1. bölüm: Yunan Tanrıçası

388 20 2
                                    

Merheba. Ben Nagihan bu benim ilk hikayem. Daha çok acemiyim diyebiliriz yani. Bu hikaye benim hayallerimden sadece bir tanesi umarım hikayem beğenilir ve bende daha fazlasını yazabilirim. Eğer beğenilirse yeni kurgular mutlaka gelir. Umarım beğenirsiniz. (medya ya bakın)

Keyifli okumalar..

(2. Sezondan devam)

Ben Defne Topal 24 yaşındayım. Pandora şirketinin ortaklarından biriyim ve aynı zamanda tasarımcısı. İkinci ortağım Utku Öztürk, dünyanın en tatli insanı. Her durumda morel veren, her ihtiyacıma koşan, beni hiç yanlız bırakmayan biri. Siz şimdi Utku'nun bana aşık olduğunu felan düşünürsünüz. Ahahaha ama malesef kendisi gay. Abim Serdar, ukala, gıcık, bıyıklı, ama çok iyi kalpli biri. Esra, küçük kardeşim bizim dilimizde ekmek arası. Ananem, namı değer Türkan Sultan annem ve babam bizi terk ettikten sonra bizi o büyüttü. Nihan, abimin karısı, kan bağı olmayan tek kardeşim, sırdaşım, arkadaşım. Ismail, benim kankiştoşkom dertlerimin çaresi. Iso, abimle Nihan'ın bebeği. Hayme Topal, biricik yaşama sebebim kızım kendisi daha 3,5 aylık tıpkı bana benziyor. Gözleri dışında! Gözlerinin babasına benzediğini düşünüyorum. Babasını sorarsanız: onu hiç tanımadım sadece gözlerinin siyah olduğunu ve adının Ömer olduğunu biliyorum.

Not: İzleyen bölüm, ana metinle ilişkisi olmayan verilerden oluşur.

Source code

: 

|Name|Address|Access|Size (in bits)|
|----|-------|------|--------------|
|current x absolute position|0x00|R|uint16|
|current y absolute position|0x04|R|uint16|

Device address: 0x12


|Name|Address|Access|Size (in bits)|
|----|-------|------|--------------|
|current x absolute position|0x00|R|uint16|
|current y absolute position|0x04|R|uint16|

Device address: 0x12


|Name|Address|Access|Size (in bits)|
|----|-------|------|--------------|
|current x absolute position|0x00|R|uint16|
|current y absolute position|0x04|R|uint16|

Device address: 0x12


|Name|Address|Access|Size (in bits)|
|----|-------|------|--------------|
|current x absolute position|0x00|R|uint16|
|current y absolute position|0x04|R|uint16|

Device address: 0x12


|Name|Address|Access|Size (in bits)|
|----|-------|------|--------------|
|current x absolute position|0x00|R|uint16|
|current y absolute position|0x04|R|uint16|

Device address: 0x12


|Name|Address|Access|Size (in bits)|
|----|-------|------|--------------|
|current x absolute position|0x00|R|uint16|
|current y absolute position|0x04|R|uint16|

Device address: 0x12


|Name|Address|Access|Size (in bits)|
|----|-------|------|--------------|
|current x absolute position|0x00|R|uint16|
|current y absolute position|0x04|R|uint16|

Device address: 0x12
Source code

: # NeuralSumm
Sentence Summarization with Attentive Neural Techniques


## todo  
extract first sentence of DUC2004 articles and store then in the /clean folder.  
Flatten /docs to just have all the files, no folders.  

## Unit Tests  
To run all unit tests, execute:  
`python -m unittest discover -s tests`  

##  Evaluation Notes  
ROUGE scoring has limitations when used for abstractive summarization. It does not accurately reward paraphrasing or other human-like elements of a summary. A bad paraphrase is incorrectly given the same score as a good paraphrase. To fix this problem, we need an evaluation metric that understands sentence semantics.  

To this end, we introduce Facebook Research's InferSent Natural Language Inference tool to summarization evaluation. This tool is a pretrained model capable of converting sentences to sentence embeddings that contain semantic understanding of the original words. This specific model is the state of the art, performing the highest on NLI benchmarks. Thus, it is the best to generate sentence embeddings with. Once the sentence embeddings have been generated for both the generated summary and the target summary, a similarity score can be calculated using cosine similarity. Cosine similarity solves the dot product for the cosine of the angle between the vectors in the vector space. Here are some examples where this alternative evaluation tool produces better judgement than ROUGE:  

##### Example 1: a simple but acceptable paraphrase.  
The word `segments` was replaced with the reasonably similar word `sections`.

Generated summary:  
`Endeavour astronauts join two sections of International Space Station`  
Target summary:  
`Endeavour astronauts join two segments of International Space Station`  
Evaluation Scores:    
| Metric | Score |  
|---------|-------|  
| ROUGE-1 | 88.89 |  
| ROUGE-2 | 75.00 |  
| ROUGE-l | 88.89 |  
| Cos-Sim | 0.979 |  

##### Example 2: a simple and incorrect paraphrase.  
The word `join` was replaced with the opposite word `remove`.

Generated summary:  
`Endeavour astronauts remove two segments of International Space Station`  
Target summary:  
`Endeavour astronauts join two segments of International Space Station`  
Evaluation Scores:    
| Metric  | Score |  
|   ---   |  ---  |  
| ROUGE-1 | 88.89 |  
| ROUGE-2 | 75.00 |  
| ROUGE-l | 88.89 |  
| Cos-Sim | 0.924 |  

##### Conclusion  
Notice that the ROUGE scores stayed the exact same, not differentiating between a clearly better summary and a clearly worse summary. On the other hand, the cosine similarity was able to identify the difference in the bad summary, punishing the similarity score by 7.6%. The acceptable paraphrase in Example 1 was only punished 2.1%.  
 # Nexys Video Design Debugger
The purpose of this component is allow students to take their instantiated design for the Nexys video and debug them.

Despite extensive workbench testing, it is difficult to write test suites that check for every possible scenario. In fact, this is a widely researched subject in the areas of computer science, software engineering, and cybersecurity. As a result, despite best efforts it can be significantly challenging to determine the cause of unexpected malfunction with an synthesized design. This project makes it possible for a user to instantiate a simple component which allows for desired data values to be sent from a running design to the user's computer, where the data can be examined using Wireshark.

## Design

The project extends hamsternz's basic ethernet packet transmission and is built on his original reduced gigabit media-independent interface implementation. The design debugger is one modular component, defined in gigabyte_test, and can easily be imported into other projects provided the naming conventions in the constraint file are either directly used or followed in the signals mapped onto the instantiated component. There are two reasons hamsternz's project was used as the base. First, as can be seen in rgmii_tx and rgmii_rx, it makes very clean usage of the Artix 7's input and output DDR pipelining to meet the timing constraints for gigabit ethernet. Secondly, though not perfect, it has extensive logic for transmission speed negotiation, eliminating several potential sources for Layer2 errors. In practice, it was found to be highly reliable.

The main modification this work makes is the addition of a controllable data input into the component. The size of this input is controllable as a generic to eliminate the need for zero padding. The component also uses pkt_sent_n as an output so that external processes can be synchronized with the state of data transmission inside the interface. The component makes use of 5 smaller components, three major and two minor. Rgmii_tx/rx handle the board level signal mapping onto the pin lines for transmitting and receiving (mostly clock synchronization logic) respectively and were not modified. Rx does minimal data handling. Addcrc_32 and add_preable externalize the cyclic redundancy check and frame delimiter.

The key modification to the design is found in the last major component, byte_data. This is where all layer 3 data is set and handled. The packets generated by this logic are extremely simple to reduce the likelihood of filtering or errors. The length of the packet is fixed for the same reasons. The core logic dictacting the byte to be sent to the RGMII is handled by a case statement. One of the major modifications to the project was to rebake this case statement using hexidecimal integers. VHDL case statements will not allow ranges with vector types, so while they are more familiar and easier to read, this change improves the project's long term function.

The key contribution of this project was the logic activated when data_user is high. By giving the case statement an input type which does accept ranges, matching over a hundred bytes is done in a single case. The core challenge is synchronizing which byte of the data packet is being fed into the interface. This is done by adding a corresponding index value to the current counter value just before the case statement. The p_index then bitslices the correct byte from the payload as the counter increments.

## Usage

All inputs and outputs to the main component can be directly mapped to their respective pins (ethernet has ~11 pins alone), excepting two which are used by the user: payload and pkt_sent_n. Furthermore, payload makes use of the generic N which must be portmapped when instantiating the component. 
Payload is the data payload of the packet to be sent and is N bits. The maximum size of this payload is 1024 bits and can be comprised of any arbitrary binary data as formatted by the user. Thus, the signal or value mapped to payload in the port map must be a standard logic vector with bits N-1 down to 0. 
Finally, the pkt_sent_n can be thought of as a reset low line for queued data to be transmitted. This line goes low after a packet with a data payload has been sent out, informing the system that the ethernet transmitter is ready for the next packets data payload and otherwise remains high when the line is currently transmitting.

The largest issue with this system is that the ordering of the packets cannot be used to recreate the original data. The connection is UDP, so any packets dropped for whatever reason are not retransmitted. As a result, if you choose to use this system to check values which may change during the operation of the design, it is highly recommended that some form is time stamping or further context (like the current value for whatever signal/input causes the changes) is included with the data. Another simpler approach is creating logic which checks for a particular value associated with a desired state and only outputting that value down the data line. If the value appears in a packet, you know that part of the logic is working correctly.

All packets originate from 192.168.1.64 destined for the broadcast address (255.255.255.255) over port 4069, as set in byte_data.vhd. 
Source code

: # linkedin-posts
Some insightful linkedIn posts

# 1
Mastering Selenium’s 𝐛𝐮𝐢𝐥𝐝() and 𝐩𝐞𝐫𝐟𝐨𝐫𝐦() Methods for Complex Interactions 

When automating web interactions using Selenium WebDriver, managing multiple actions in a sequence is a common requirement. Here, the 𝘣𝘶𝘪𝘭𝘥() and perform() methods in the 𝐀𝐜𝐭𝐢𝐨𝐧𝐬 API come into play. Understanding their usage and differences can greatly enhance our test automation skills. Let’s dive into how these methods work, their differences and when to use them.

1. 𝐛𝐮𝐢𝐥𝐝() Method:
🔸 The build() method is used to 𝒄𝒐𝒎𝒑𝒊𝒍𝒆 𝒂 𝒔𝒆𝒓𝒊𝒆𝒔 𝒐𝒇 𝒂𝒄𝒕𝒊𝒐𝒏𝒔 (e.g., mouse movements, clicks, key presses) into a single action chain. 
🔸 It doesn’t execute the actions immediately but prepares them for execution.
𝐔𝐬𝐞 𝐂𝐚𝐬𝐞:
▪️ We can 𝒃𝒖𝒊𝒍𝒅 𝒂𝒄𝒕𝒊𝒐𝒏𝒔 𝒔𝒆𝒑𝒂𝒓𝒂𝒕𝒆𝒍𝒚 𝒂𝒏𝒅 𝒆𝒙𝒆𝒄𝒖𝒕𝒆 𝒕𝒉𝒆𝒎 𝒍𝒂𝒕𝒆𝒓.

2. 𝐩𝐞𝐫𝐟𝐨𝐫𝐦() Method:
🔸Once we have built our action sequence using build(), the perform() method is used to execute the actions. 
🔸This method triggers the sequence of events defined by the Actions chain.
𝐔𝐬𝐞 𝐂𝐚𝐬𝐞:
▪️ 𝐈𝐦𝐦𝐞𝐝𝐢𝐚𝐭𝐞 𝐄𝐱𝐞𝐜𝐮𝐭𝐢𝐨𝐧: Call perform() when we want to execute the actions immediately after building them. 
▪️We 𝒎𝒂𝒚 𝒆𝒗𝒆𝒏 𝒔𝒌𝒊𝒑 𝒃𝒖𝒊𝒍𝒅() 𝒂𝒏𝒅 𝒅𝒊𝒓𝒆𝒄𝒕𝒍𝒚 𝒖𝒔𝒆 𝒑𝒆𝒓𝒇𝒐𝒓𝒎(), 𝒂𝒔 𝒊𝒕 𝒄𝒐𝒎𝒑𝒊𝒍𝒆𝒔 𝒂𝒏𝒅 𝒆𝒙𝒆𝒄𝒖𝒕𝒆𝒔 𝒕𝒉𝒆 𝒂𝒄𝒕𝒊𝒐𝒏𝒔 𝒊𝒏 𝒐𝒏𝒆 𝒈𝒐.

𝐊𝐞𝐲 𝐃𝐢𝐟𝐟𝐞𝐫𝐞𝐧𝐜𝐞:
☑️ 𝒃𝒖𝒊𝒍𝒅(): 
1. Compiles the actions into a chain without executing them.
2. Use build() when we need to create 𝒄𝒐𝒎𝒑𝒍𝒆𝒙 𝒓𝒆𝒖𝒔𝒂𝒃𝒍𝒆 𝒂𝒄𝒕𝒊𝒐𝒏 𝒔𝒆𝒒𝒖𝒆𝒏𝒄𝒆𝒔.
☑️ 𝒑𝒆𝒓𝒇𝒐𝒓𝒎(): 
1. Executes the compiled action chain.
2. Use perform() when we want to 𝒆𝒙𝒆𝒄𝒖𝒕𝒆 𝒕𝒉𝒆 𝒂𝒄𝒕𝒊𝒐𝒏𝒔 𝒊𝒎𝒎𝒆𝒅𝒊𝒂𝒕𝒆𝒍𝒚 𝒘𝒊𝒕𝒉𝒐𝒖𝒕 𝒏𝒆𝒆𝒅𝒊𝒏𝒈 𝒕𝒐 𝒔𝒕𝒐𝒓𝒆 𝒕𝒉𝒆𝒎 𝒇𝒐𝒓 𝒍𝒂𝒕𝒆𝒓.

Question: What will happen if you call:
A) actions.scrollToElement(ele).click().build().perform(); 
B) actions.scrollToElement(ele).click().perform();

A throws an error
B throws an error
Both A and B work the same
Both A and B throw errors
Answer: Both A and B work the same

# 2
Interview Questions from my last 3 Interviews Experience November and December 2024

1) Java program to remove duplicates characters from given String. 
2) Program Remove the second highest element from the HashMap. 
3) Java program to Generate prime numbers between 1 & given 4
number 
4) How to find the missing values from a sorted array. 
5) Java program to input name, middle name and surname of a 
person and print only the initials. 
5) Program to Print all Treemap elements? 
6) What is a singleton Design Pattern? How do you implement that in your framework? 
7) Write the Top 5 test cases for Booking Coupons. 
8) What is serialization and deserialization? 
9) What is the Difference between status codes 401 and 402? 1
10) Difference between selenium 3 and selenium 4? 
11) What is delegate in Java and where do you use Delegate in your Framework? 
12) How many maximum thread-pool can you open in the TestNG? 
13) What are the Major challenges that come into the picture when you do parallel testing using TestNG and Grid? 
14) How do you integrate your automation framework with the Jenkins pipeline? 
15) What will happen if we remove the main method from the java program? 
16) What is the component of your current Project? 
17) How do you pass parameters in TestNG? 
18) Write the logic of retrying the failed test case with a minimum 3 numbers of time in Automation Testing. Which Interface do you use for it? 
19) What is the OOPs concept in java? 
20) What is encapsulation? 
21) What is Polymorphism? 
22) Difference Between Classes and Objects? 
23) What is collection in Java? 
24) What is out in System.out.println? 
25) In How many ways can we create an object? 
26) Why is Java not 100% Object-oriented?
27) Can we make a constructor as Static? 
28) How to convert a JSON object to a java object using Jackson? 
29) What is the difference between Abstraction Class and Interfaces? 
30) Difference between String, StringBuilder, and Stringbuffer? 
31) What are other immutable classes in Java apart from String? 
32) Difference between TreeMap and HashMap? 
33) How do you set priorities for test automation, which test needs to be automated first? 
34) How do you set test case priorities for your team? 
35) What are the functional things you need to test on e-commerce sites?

Ona kötü bir şey yapmışım oda beni terk etmiş hemde düğünden bir gun sonra. Bir kaç hafta sonrada Hayme'ye hamile olduğumu öğrenmişim. Sonra feci bi kaza ve hafızam son iki yıla dair hic bir şey hatırlamıyor. Abime ne kadar yalvarsamda bana onu anlatmadı bende sonunda pes ettim. Bence artık bu kadar tanışma yeter.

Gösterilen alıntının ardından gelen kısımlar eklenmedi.